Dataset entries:

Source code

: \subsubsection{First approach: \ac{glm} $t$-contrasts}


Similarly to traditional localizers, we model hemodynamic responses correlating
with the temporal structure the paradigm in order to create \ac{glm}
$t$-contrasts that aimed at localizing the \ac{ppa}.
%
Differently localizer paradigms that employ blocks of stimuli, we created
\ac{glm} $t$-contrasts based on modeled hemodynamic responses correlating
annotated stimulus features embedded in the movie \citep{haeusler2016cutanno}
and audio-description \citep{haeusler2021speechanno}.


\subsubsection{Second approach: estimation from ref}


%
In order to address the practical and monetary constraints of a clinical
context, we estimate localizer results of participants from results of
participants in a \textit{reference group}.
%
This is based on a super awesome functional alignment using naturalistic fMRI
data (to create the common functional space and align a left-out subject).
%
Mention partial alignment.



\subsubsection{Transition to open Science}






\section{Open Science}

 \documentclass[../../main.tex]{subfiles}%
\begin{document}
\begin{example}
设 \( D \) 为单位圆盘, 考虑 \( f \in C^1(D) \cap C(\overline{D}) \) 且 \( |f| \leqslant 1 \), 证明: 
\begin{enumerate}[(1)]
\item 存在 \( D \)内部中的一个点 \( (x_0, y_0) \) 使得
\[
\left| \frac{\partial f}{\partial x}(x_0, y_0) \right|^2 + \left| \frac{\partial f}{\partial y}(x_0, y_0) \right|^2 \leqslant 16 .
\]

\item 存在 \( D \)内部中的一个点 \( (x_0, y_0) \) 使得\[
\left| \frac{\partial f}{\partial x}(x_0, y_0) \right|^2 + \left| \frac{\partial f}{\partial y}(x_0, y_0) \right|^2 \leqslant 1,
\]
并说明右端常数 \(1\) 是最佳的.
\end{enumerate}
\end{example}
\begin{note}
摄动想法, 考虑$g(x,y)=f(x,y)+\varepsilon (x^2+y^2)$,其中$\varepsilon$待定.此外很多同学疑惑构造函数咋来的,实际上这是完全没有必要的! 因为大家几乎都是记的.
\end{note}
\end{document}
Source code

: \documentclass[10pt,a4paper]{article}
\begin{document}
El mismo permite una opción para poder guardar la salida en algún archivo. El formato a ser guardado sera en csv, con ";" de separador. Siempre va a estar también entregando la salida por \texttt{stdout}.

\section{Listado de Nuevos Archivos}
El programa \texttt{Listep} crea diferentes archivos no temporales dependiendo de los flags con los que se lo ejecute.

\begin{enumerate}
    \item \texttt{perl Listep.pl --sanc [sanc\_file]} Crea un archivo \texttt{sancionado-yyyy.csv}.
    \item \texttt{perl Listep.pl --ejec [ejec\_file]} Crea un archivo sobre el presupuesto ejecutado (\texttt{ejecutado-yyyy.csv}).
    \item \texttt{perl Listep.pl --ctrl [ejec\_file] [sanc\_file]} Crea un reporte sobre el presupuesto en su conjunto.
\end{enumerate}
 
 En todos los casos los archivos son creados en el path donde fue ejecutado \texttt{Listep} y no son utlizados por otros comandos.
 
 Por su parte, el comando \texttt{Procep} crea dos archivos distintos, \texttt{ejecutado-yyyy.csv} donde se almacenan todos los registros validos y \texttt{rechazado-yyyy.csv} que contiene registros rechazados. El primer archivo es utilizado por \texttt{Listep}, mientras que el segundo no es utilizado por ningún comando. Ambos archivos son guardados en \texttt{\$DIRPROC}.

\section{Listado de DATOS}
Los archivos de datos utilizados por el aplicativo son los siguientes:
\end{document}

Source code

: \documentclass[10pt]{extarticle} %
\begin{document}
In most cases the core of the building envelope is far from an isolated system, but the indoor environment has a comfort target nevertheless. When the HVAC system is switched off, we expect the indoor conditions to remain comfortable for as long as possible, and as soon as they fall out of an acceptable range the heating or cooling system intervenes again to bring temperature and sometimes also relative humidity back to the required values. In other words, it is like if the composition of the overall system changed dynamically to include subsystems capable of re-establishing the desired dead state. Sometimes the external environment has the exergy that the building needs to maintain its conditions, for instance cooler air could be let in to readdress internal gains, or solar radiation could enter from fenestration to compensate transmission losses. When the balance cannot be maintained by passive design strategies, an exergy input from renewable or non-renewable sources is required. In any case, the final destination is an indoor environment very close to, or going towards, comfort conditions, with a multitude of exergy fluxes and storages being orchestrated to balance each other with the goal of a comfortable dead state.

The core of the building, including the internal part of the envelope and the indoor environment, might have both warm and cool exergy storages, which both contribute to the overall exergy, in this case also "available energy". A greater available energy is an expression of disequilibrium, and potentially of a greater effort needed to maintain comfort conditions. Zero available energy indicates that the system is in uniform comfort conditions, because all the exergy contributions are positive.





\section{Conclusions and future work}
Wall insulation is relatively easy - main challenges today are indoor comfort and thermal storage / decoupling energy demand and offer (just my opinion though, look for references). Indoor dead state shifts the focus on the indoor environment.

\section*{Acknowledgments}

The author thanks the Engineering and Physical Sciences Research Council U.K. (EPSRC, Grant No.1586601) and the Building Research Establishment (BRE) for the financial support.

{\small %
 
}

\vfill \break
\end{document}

§ **Work instructions**
Which lines of the records above contain the word "item"? Copy each of them.

§ **Final answer**
\item 存在 \( D \)内部中的一个点 \( (x_0, y_0) \) 使得
\item 存在 \( D \)内部中的一个点 \( (x_0, y_0) \) 使得\[
    \item \texttt{perl Listep.pl --sanc [sanc\_file]} Crea un archivo \texttt{sancionado-yyyy.csv}.
    \item \texttt{perl Listep.pl --ejec [ejec\_file]} Crea un archivo sobre el presupuesto ejecutado (\texttt{ejecutado-yyyy.csv}).
    \item \texttt{perl Listep.pl --ctrl [ejec\_file] [sanc\_file]} Crea un reporte sobre el presupuesto en su conjunto.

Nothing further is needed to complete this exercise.